(Assignment): Write out every line exactly, from the first line of the records below through the line that contains "AttributeType. Lookup |".

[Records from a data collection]
—————

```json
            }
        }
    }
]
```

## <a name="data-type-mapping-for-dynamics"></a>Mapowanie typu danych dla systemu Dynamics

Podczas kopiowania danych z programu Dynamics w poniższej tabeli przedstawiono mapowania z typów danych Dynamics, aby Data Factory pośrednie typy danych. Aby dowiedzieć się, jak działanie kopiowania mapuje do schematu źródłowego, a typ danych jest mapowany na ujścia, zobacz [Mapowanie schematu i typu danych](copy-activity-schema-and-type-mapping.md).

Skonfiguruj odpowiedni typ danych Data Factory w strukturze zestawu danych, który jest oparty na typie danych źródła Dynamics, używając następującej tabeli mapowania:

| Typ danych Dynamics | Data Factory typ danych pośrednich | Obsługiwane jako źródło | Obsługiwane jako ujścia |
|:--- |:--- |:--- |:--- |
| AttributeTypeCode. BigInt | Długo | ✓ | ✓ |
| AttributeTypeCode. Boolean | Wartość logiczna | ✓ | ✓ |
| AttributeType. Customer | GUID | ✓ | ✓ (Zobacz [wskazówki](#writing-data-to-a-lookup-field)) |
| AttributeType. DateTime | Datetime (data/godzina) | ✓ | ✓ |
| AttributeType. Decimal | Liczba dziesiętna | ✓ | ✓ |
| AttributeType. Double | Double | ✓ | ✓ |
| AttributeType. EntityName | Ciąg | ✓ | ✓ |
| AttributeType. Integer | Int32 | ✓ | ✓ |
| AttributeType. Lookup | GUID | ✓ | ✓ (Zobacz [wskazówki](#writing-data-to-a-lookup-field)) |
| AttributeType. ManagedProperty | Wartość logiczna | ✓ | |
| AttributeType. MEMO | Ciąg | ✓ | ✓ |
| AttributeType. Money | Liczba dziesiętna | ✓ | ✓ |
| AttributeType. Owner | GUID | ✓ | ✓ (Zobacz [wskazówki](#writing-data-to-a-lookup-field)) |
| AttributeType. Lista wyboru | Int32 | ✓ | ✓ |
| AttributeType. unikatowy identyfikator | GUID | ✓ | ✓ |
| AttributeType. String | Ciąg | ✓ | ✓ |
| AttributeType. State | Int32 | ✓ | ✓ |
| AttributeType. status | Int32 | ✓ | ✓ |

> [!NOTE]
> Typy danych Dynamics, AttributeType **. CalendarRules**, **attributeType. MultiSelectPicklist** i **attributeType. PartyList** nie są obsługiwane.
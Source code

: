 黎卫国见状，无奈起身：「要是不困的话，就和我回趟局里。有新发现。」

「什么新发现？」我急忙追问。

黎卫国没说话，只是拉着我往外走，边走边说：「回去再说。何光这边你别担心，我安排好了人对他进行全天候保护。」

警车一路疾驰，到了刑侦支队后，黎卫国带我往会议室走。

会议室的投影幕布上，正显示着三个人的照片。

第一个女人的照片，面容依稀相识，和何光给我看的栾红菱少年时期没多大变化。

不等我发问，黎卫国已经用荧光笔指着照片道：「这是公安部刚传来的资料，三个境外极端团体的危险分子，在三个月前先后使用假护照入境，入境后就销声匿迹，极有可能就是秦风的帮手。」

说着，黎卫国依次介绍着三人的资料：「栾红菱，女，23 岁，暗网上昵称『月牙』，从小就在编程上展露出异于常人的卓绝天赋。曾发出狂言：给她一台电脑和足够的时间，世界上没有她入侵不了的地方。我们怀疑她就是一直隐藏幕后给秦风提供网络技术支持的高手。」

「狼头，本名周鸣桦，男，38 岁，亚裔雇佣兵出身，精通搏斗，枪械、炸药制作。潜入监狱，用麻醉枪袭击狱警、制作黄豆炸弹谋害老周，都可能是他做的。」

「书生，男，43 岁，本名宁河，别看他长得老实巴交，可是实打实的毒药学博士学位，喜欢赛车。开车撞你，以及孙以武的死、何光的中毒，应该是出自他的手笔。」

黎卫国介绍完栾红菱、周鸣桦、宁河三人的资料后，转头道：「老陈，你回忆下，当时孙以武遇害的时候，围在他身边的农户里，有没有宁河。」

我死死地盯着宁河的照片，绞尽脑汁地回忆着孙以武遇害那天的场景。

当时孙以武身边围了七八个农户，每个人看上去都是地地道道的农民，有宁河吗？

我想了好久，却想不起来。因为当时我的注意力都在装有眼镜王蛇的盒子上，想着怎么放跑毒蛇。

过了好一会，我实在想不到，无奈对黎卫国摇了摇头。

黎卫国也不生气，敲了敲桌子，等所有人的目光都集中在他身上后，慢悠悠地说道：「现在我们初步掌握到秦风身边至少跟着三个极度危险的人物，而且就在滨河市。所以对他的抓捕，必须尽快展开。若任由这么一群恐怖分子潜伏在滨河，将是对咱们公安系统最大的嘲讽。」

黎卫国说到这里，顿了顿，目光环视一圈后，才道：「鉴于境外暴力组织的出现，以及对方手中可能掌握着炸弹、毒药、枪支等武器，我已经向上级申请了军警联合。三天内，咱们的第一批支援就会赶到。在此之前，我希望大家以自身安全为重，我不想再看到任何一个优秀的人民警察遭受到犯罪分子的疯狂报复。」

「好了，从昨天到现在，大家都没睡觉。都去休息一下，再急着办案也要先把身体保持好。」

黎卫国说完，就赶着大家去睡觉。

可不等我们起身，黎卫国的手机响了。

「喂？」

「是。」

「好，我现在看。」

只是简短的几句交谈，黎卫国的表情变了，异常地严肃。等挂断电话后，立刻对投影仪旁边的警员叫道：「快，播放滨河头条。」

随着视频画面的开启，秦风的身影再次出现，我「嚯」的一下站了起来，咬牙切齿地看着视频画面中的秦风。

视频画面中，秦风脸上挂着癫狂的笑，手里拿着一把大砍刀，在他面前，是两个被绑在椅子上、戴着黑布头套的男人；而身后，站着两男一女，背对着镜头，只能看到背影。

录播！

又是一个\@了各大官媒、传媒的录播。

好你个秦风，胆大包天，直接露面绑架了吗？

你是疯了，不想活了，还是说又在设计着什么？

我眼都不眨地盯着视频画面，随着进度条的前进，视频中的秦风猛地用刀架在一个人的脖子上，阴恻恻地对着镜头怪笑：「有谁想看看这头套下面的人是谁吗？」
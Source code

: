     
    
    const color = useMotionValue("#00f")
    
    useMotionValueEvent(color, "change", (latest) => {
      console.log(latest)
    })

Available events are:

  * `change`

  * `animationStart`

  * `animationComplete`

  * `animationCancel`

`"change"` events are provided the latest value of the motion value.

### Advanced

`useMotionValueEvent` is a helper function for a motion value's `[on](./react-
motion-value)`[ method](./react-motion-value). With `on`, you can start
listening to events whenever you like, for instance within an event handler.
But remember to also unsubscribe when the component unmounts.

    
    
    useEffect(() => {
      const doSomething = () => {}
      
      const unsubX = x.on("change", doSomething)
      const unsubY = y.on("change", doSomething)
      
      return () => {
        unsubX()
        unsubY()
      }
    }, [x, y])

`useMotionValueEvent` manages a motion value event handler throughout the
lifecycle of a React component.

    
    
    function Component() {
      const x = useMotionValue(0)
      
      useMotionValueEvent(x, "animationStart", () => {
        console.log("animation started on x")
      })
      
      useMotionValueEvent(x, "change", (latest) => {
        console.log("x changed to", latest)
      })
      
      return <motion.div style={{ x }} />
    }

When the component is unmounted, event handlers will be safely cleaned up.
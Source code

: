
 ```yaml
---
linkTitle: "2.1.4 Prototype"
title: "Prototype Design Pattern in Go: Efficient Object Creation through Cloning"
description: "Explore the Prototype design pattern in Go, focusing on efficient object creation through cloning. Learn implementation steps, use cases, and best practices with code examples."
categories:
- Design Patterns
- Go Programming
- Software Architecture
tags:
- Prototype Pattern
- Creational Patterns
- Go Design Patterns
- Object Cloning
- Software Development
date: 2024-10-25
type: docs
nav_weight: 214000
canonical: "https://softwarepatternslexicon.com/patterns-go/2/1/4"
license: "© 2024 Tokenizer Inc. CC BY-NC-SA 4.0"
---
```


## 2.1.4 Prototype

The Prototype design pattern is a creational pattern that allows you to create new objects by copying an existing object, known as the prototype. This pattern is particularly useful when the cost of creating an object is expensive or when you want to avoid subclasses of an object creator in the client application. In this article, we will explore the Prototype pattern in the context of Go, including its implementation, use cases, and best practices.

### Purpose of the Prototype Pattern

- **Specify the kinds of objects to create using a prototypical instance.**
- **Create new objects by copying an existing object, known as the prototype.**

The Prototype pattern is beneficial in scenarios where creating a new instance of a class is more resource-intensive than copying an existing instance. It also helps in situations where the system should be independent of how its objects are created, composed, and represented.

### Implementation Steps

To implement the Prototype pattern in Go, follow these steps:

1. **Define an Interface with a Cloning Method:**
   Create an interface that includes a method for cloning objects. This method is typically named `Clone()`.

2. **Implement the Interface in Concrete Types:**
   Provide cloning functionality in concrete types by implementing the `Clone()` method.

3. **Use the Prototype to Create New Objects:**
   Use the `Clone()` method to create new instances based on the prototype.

—————

(Exercise solution):
```json
            }
        }
    }
]
```

## <a name="data-type-mapping-for-dynamics"></a>Mapowanie typu danych dla systemu Dynamics

Podczas kopiowania danych z programu Dynamics w poniższej tabeli przedstawiono mapowania z typów danych Dynamics, aby Data Factory pośrednie typy danych. Aby dowiedzieć się, jak działanie kopiowania mapuje do schematu źródłowego, a typ danych jest mapowany na ujścia, zobacz [Mapowanie schematu i typu danych](copy-activity-schema-and-type-mapping.md).

Skonfiguruj odpowiedni typ danych Data Factory w strukturze zestawu danych, który jest oparty na typie danych źródła Dynamics, używając następującej tabeli mapowania:

| Typ danych Dynamics | Data Factory typ danych pośrednich | Obsługiwane jako źródło | Obsługiwane jako ujścia |
|:--- |:--- |:--- |:--- |
| AttributeTypeCode. BigInt | Długo | ✓ | ✓ |
| AttributeTypeCode. Boolean | Wartość logiczna | ✓ | ✓ |
| AttributeType. Customer | GUID | ✓ | ✓ (Zobacz [wskazówki](#writing-data-to-a-lookup-field)) |
| AttributeType. DateTime | Datetime (data/godzina) | ✓ | ✓ |
| AttributeType. Decimal | Liczba dziesiętna | ✓ | ✓ |
| AttributeType. Double | Double | ✓ | ✓ |
| AttributeType. EntityName | Ciąg | ✓ | ✓ |
| AttributeType. Integer | Int32 | ✓ | ✓ |
| AttributeType. Lookup | GUID | ✓ | ✓ (Zobacz [wskazówki](#writing-data-to-a-lookup-field)) |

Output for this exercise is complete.